Rated R, 93 min. Directed by Richard Shepard. Starring Jude Law, Richard E. Grant, Demian Bichir, Emilia Clarke, Kerry Condon, Madalina Ghenea.

REVIEWED By Josh Kupecki, Fri., April 18, 2014

Dom Hemingway (Law), in the new film Dom Hemingway, likes to yell repeatedly at the top of his lungs, “I’m Dom fucking Hemingway!” which is odd, because most everyone he encounters in the film already knows he’s Dom Hemingway. Nevertheless, he screams it like a mantra, as if to remind himself of his identity, which makes sense in a movie that doesn’t really have one.

Jude Law, all piss-and-vinegar swagger, embraces this role with such wild abandon, you forget that this is the same actor who quips his way through those Sherlock Holmes capers as Dr. Watson. Dom Hemingway is a character in the tradition of British gangsters caught on film, from Bob Hoskins in The Long Good Friday, Michael Caine in Get Carter, to Tom Hardy in Bronson. Law delivers a riveting performance in this movie that starts strongly enough, but by the third act is deflated of any tension that may have existed.

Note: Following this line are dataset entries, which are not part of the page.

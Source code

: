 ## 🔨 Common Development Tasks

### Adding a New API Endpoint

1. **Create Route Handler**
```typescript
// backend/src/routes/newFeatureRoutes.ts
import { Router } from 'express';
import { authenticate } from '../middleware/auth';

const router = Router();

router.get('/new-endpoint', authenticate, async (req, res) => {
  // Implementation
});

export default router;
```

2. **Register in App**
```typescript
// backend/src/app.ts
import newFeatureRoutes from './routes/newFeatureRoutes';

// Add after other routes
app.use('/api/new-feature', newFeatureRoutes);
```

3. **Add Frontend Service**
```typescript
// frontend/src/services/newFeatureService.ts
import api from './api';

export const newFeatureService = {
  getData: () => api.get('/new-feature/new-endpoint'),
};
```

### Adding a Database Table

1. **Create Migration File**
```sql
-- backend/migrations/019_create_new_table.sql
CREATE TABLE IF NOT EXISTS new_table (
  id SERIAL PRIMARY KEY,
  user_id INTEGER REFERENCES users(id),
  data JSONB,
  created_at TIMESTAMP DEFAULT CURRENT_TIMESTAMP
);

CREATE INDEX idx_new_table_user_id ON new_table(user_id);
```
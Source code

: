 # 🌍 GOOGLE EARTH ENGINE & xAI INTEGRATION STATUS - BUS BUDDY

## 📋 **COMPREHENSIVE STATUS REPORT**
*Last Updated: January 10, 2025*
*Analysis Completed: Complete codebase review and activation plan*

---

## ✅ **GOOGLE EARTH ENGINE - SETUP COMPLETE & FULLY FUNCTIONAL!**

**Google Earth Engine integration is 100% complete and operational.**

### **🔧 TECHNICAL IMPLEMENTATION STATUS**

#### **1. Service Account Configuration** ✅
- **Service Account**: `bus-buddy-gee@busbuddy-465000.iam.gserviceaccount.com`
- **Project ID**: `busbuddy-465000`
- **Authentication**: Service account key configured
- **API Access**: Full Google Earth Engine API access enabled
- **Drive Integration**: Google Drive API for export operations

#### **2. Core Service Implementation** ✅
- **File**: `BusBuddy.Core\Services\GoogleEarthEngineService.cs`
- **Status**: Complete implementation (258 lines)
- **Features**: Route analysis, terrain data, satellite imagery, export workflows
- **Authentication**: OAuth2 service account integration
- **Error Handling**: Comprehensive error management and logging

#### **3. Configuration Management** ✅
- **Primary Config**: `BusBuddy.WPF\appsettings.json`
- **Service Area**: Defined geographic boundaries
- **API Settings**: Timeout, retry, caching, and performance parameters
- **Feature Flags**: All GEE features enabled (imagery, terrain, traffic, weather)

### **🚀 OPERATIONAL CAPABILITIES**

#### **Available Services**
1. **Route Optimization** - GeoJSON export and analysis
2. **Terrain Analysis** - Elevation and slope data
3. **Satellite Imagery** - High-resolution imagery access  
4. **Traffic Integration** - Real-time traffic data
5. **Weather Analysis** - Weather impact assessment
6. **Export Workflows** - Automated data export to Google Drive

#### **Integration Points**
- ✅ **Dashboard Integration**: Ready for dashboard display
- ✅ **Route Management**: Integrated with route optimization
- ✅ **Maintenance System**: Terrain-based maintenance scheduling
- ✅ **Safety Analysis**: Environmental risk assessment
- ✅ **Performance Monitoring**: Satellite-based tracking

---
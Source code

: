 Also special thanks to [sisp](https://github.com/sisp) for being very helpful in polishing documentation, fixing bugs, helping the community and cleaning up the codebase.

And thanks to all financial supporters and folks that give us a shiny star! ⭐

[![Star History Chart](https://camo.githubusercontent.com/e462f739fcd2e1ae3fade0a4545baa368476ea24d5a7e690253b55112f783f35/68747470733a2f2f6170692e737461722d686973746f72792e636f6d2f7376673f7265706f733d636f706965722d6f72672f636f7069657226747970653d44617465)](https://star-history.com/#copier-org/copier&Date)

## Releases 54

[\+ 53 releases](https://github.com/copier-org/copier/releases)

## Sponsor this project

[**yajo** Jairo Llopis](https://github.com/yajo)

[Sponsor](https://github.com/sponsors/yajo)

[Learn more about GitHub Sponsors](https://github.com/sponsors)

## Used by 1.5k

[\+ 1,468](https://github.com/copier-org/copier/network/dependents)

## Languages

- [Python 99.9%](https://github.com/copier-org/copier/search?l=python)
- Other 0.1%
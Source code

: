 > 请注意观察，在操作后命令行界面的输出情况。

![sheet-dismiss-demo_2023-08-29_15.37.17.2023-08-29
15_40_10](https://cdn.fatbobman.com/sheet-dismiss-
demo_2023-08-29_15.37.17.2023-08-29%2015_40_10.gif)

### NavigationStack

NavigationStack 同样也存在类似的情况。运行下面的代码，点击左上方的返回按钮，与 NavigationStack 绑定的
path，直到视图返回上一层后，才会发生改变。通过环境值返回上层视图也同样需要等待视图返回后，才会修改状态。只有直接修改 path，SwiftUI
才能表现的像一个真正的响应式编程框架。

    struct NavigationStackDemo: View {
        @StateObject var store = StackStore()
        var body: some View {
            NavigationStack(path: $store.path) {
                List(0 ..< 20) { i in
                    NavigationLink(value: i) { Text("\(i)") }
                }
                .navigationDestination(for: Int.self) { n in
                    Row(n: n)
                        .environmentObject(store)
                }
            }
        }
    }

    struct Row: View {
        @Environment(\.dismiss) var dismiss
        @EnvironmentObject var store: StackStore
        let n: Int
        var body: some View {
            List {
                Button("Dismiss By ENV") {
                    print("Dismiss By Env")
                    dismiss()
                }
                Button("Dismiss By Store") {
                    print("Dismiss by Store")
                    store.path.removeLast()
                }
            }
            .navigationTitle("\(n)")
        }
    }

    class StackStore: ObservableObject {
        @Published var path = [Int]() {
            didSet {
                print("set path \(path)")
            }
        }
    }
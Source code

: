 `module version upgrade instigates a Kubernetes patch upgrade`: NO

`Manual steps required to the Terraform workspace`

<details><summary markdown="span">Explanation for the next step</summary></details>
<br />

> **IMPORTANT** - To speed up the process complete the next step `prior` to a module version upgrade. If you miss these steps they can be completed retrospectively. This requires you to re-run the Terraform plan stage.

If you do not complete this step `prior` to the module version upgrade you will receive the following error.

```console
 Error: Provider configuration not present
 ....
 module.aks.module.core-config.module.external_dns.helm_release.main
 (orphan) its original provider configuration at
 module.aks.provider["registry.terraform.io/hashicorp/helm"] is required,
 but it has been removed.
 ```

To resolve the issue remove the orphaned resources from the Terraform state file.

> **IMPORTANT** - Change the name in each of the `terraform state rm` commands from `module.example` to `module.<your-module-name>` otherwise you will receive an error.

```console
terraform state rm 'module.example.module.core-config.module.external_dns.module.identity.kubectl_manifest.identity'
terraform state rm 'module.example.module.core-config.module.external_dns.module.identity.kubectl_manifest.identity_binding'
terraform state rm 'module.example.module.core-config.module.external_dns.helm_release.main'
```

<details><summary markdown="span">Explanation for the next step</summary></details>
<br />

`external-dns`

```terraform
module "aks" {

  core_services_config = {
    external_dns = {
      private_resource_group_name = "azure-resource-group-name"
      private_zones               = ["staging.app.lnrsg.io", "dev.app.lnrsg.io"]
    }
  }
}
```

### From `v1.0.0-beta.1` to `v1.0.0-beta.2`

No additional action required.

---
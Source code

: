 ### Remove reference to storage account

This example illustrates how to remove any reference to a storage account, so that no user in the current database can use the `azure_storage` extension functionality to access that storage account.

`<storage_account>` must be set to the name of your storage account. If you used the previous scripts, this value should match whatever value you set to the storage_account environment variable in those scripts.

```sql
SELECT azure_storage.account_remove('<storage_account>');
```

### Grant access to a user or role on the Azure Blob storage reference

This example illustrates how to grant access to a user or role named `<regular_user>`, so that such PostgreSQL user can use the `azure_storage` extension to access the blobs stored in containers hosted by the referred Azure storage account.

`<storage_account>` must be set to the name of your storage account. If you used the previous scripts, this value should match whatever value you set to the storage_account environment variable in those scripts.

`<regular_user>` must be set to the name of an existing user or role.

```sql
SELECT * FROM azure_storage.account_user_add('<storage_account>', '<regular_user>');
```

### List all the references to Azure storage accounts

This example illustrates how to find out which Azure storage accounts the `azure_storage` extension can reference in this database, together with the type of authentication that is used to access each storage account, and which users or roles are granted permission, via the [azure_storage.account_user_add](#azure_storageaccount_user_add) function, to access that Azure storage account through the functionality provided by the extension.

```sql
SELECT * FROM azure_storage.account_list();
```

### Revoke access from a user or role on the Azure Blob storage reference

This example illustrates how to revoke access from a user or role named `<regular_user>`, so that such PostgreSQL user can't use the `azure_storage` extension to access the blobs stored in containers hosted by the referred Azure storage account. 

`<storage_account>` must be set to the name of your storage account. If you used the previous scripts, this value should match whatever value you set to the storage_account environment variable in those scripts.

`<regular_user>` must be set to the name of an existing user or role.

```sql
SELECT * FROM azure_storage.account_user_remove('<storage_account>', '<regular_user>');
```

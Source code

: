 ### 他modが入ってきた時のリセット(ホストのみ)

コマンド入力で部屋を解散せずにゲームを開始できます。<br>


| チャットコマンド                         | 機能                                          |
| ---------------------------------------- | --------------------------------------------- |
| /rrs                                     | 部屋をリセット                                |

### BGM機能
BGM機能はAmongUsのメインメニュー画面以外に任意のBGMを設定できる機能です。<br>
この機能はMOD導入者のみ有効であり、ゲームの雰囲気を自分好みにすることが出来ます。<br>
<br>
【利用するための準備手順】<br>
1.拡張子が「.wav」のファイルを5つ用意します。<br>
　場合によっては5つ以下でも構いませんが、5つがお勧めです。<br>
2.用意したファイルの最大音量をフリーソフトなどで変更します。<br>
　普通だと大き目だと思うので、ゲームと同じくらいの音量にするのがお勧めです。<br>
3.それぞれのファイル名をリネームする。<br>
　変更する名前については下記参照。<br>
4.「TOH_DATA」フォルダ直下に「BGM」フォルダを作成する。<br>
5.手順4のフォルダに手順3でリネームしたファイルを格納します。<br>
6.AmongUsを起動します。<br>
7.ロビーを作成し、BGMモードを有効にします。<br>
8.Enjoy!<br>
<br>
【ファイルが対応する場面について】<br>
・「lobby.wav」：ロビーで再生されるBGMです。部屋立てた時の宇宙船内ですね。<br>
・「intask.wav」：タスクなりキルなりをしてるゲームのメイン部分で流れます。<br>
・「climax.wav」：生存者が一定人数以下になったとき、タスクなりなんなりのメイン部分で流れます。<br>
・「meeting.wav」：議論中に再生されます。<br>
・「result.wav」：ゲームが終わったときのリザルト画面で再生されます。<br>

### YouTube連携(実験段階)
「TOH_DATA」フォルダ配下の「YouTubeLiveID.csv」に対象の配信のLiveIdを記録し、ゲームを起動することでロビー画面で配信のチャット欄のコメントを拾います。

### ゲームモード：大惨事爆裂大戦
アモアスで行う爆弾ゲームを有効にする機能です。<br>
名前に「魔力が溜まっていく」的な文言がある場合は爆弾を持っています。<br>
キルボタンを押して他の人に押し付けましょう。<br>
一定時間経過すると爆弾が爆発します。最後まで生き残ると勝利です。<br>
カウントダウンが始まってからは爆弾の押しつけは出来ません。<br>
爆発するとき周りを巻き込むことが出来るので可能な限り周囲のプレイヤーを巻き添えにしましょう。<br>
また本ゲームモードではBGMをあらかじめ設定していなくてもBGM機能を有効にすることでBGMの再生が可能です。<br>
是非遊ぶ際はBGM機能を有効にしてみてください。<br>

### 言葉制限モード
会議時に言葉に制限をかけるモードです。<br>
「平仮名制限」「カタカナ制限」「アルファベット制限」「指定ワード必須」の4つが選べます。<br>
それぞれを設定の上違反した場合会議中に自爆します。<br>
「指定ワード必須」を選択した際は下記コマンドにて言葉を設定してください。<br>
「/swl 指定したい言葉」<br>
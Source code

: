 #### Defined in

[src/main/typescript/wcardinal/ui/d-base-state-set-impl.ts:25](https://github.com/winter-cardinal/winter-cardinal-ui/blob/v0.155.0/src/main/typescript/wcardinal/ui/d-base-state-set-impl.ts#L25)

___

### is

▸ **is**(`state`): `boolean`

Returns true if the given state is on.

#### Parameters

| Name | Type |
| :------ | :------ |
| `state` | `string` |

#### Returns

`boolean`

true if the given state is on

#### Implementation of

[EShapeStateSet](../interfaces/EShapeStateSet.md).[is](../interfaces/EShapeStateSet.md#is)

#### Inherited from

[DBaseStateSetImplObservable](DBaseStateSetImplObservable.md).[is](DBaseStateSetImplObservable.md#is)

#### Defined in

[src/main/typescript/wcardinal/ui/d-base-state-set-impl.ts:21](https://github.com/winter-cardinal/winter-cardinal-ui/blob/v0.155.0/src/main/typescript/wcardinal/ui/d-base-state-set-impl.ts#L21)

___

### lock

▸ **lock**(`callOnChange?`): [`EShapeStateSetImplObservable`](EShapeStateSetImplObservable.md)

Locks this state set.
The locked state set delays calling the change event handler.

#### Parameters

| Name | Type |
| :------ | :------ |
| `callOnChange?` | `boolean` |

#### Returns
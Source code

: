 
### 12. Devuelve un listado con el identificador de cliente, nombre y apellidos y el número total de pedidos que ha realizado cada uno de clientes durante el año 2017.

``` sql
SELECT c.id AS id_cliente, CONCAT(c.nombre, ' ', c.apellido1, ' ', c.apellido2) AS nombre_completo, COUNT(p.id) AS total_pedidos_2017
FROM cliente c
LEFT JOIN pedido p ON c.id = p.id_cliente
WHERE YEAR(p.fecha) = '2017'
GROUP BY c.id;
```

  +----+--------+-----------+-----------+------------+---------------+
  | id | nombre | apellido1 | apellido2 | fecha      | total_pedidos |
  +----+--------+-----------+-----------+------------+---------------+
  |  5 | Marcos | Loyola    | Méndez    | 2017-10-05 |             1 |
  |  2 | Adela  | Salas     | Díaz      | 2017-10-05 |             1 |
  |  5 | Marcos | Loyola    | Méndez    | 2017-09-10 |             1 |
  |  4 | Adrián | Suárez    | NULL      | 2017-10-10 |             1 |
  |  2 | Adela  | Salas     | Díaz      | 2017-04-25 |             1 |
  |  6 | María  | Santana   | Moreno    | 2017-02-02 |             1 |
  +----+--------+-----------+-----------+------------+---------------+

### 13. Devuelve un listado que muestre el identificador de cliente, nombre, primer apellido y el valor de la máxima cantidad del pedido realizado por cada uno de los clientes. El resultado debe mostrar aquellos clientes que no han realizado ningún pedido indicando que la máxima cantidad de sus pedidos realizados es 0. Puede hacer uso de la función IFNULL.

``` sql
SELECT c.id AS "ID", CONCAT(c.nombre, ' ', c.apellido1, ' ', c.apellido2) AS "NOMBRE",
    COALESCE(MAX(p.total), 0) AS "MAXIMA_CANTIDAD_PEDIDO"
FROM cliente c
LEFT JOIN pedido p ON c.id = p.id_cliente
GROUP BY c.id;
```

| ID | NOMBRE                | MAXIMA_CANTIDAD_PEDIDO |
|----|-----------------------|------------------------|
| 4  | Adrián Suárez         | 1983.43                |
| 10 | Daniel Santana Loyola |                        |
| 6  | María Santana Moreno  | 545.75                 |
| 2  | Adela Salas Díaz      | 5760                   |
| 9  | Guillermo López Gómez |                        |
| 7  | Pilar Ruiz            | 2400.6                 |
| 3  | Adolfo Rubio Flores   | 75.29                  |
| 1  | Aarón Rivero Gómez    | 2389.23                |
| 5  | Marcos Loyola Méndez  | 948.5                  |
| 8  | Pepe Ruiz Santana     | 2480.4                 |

The film begins as Dom, an infamous safe-cracker, is released from jail after doing 12 years for not ratting out his Russian mob boss, Mr. Fontaine (Bichir). He hooks up with his old partner in crime, Dickie (Grant, basically riffing on his Withnail & I character), and they hop off to France to pick up the hush money Dom was promised for not snitching. Bacchanalian partying and violent hijinks ensue, and the film’s pacing is rapid and cocksure to match. But just as things get going – cue record scratch! – Dom and Dickie return to England bruised and broke. Dom then decides to simultaneously make amends with his now-grown daughter (Clarke, wasted here in a thankless role) and get back in the safe-cracking game, even though his knowledge of modern safe technology is absolutely nil. The results are so tonally disparate, so frustratingly tidy, and reliant upon such wild coincidence, that it would appear that Shepard (The Matador) just got tired of his character and decided to stop filming.

If there were anything approaching narrative coherence, the film might have rested on Law’s performance alone. As it stands, Dom Hemingway the character is eclipsed by the inability of Dom Hemingway the movie to decide what it wants to be. And that’s too fucking bad.